Yet, even with this flag’s transformation during these two pivotal moments, the question remains whether African Americans are fully satisfied with the Star-Spangled Banner. Can the unifying emblem of the United States measure up to the needs of a group whose “double consciousness” has become a defining aspect of its experience? Efforts to adopt other flags in recent years demonstrate that at least some black leaders have felt a need for something more.

Between 1968 and 1972, organizers in Newark, N.J., mounted an ultimately unsuccessful campaign to popularize a “Black American Heritage Flag,” featuring a gold sword on a red and black background. Its designers, who write about this in the book “The Rallying Point,” wanted black Americans to have a standard comparable to, say, the “ethnic” flags of immigrant groups from Ireland, Italy and Poland.

More recently, two organizations in Charleston, S.C., have taken a postmodern approach of presenting recognizable patterns in the vibrant reds, greens and blacks of the African liberation movement. The “African American Flag” superimposes these colors, along with blues and golds, on the Star-Spangled Banner itself, creating a new lexicon of what each of the stars and stripes represents. The result is an emblem transformed once more, this time by the actions of African Americans themselves rather than by a historically fickle national government.

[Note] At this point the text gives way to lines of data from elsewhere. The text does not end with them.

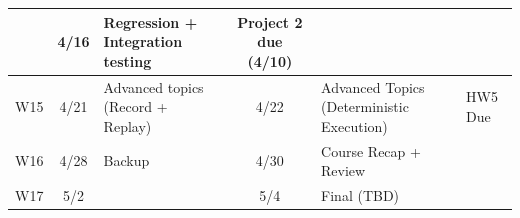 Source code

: \documentclass[letterpaper,11pt]{article}
\begin{document}
\begin{tabular}{l|cp{}|cp{}|l}
                                           & 4/16& Regression + Integration testing
         & 	 Project 2 due (4/10) \\  \hline
  W15 	& 4/21 & 	Advanced topics (Record + Replay)
                                        & 4/22& 	Advanced
                                                Topics (Deterministic
                                                Execution)  & HW5 Due	 \\  \hline
  W16 	& 4/28 & 	Backup
                                        & 4/30& 	Course Recap +
                                                Review &	 \\  \hline
  W17 	& 5/2 &
                                        & 5/4& Final (TBD) \\ \hline
\end{tabular}
\end{document}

An even more subversive banner has been marketed for the past three years as the distinctive logo of the Charleston company NuSouth Apparel. This company appropriated the recognizable Confederate flag with a bold change of traditional colors to red, green and black, and placed the transposed icon on its sweaters, shirts, ties and caps. This daring move received a surprisingly welcome reception among African Americans at the Million Man March and has since been written about in GQ and Time.

This retooled rebel flag forces a rethinking of the supposed duality in the South Carolina debate. The gesture is not merely ironic, but a self-conscious attempt to invoke “African American heritage” by recognizing ties to the American South, a region that is the closest thing to a “black homeland” on this side of the Atlantic. In doing so, the NuSouth entrepreneurs have attempted to resolve the false choice of whether the Confederate flag is a symbol for heritage and sacrifice, as its white supporters claim, or a symbol for slavery and oppression, as its detractors argue. Their marketing appeal relies on the icon’s ability to conjure up both, with the banner’s power as a historic relic and a regional signifier showing that even the most notorious emblem can achieve redemption--given the right moment and the proper redeemers.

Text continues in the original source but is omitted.